Neural networks can generate increasingly realistic, human-like speech. These so-called "deep fakes" can be used in social engineering attacks. Bad actors can now impersonate any person's voice merely by gathering a few samples of spoken audio and then synthesizing new speech, utilizing off-the-shelf tools.
But how convincing are these "deep fakes"? Can we train humans or artificial intelligence to spot the tell-tale signs of audio manipulation? In this work, we assessed the relative abilities of biology and machines, in a task which required discriminating real vs. fake speech.
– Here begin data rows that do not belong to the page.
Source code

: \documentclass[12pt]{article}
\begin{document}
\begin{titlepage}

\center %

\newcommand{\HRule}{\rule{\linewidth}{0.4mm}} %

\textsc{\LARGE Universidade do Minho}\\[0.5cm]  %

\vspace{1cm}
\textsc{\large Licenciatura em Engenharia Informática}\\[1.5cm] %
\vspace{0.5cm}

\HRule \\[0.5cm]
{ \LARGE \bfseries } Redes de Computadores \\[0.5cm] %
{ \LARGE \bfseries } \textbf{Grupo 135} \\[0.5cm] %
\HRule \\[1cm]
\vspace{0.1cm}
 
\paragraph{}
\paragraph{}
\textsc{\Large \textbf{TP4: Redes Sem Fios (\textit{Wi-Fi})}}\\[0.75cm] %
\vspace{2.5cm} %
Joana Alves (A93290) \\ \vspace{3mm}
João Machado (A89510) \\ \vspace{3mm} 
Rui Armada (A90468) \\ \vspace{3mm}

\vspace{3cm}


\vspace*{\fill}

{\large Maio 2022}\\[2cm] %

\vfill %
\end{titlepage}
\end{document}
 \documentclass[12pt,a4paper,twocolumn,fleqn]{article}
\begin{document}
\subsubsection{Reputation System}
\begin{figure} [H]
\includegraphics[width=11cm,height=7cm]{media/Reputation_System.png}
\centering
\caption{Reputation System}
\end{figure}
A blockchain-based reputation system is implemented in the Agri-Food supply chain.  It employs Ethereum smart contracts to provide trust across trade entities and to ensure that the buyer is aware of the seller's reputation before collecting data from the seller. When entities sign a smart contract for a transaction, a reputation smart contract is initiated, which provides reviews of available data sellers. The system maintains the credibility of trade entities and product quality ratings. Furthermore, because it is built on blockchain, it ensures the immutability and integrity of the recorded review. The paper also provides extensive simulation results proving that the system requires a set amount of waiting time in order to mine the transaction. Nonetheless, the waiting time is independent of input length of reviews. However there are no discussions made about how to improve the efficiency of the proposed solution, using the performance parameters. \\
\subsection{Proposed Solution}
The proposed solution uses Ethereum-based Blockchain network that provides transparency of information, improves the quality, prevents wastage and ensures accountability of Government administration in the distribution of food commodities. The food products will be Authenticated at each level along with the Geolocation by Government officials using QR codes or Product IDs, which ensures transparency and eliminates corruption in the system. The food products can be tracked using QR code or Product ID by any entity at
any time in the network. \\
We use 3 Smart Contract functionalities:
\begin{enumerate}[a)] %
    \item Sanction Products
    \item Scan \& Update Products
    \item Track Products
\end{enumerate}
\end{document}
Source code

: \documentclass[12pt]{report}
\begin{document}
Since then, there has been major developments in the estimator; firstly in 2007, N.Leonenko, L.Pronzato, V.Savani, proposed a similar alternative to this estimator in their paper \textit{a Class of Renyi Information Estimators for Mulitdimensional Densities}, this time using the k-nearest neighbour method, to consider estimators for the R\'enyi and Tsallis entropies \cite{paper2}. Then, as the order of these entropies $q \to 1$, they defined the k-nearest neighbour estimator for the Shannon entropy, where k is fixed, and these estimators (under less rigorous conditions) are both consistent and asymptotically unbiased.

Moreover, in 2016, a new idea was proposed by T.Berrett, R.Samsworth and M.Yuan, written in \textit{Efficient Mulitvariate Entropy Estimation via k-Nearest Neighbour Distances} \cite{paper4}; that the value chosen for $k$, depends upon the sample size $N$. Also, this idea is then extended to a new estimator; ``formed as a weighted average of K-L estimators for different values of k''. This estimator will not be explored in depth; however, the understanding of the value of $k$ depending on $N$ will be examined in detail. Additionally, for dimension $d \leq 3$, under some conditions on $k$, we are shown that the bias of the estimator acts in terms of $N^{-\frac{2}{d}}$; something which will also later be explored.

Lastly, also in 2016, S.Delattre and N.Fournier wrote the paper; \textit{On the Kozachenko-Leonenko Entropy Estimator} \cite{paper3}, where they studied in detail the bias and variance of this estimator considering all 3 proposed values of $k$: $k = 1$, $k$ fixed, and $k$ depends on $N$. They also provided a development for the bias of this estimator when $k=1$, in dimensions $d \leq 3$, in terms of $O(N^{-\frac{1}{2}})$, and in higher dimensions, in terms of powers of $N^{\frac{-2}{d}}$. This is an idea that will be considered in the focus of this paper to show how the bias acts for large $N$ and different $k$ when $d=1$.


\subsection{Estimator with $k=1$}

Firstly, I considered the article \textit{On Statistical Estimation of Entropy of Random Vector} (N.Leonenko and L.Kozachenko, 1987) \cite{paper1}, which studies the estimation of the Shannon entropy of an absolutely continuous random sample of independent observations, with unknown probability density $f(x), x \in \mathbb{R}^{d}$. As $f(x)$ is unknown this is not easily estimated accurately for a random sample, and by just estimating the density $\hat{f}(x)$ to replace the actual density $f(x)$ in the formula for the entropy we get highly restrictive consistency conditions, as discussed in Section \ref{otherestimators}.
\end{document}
For machines, we looked at two approaches based on machine learning: one based on game theory, called generative adversarial networks (GAN) and one based on mathematical depth-wise convolutional neural networks (Xception).
For biological systems, we gathered a broad range of human subjects, but also we also used mice. Recent work has shown that the auditory system of mice resembles closely that of humans in the ability to recognize many complex sound groups. Mice do not understand the words, but respond to the stimulus of sounds and can be trained to recognize real vs. fake phonetic construction. We theorize that this may be advantageous in detecting the subtle signals of improper audio manipulation, without being swayed by the semantic content of the speech.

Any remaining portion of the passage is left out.